(Collection entries)
▬▬▬▬▬▬▬▬▬▬

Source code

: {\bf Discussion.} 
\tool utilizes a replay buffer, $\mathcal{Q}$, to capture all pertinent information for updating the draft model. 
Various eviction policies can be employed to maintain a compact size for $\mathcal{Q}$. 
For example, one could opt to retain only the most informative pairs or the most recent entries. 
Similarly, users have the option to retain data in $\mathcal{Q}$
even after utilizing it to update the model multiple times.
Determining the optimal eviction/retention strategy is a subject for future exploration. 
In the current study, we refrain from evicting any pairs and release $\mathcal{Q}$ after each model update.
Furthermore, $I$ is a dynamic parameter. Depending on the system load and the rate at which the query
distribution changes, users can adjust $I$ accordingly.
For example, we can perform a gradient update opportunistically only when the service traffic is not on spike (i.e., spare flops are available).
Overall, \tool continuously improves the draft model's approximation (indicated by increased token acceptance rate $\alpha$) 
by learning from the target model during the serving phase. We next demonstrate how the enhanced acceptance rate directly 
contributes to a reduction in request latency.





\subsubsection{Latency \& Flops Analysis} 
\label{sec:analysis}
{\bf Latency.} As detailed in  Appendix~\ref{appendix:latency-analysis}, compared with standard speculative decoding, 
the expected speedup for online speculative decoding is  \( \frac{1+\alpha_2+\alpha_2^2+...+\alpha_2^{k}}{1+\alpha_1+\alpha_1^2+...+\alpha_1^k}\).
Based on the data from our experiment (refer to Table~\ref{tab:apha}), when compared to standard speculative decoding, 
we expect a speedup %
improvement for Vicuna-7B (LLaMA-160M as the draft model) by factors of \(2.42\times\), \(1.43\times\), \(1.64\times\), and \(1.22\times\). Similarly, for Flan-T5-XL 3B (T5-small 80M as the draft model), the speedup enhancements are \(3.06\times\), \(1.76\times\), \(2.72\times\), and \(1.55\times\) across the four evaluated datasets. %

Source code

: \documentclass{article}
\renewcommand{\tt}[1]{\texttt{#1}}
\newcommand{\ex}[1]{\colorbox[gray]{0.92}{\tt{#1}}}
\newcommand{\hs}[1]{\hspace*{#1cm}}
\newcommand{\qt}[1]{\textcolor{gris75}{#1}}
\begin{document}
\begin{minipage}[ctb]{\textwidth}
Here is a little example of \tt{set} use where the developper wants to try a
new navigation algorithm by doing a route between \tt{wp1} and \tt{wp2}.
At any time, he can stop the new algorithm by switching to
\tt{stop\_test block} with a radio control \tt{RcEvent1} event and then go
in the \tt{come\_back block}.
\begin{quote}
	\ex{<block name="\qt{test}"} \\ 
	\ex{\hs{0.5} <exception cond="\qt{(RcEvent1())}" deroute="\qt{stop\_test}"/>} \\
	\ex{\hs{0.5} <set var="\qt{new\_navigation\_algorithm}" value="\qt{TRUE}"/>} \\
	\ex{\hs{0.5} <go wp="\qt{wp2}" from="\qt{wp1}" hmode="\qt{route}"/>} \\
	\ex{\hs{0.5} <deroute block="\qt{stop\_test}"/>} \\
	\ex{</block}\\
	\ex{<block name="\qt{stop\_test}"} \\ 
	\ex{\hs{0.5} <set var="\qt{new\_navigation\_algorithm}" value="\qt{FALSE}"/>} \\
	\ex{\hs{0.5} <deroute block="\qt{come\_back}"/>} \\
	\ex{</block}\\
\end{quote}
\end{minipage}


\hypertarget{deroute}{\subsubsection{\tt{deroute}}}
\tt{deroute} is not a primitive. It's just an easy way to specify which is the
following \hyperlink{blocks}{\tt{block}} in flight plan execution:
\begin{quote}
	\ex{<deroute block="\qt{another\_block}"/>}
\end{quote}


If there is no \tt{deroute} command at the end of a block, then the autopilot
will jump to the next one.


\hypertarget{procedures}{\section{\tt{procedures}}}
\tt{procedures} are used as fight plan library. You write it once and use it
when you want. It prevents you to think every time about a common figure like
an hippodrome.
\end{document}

▬▬▬▬▬▬▬▬▬▬

▸ **What you need to do**:
The full data, transcribed without change, is the expected answer.

▸ **Written reply**:
Source code

: {\bf Discussion.} 
\tool utilizes a replay buffer, $\mathcal{Q}$, to capture all pertinent information for updating the draft model. 
Various eviction policies can be employed to maintain a compact size for $\mathcal{Q}$. 
For example, one could opt to retain only the most informative pairs or the most recent entries. 
Similarly, users have the option to retain data in $\mathcal{Q}$
even after utilizing it to update the model multiple times.
Determining the optimal eviction/retention strategy is a subject for future exploration. 
In the current study, we refrain from evicting any pairs and release $\mathcal{Q}$ after each model update.
Furthermore, $I$ is a dynamic parameter. Depending on the system load and the rate at which the query
distribution changes, users can adjust $I$ accordingly.
For example, we can perform a gradient update opportunistically only when the service traffic is not on spike (i.e., spare flops are available).
Overall, \tool continuously improves the draft model's approximation (indicated by increased token acceptance rate $\alpha$) 
by learning from the target model during the serving phase. We next demonstrate how the enhanced acceptance rate directly 
contributes to a reduction in request latency.





\subsubsection{Latency \& Flops Analysis} 
\label{sec:analysis}
{\bf Latency.} As detailed in  Appendix~\ref{appendix:latency-analysis}, compared with standard speculative decoding, 
the expected speedup for online speculative decoding is  \( \frac{1+\alpha_2+\alpha_2^2+...+\alpha_2^{k}}{1+\alpha_1+\alpha_1^2+...+\alpha_1^k}\).
Based on the data from our experiment (refer to Table~\ref{tab:apha}), when compared to standard speculative decoding, 
we expect a speedup %
improvement for Vicuna-7B (LLaMA-160M as the draft model) by factors of \(2.42\times\), \(1.43\times\), \(1.64\times\), and \(1.22\times\). Similarly, for Flan-T5-XL 3B (T5-small 80M as the draft model), the speedup enhancements are \(3.06\times\), \(1.76\times\), \(2.72\times\), and \(1.55\times\) across the four evaluated datasets. %

Source code

: \documentclass{article}
\renewcommand{\tt}[1]{\texttt{#1}}
\newcommand{\ex}[1]{\colorbox[gray]{0.92}{\tt{#1}}}
\newcommand{\hs}[1]{\hspace*{#1cm}}
\newcommand{\qt}[1]{\textcolor{gris75}{#1}}
\begin{document}
\begin{minipage}[ctb]{\textwidth}
Here is a little example of \tt{set} use where the developper wants to try a
new navigation algorithm by doing a route between \tt{wp1} and \tt{wp2}.
At any time, he can stop the new algorithm by switching to
\tt{stop\_test block} with a radio control \tt{RcEvent1} event and then go
in the \tt{come\_back block}.
\begin{quote}
	\ex{<block name="\qt{test}"} \\ 
	\ex{\hs{0.5} <exception cond="\qt{(RcEvent1())}" deroute="\qt{stop\_test}"/>} \\
	\ex{\hs{0.5} <set var="\qt{new\_navigation\_algorithm}" value="\qt{TRUE}"/>} \\
	\ex{\hs{0.5} <go wp="\qt{wp2}" from="\qt{wp1}" hmode="\qt{route}"/>} \\
	\ex{\hs{0.5} <deroute block="\qt{stop\_test}"/>} \\
	\ex{</block}\\
	\ex{<block name="\qt{stop\_test}"} \\ 
	\ex{\hs{0.5} <set var="\qt{new\_navigation\_algorithm}" value="\qt{FALSE}"/>} \\
	\ex{\hs{0.5} <deroute block="\qt{come\_back}"/>} \\
	\ex{</block}\\
\end{quote}
\end{minipage}


\hypertarget{deroute}{\subsubsection{\tt{deroute}}}
\tt{deroute} is not a primitive. It's just an easy way to specify which is the
following \hyperlink{blocks}{\tt{block}} in flight plan execution:
\begin{quote}
	\ex{<deroute block="\qt{another\_block}"/>}
\end{quote}


If there is no \tt{deroute} command at the end of a block, then the autopilot
will jump to the next one.


\hypertarget{procedures}{\section{\tt{procedures}}}
\tt{procedures} are used as fight plan library. You write it once and use it
when you want. It prevents you to think every time about a common figure like
an hippodrome.
\end{document}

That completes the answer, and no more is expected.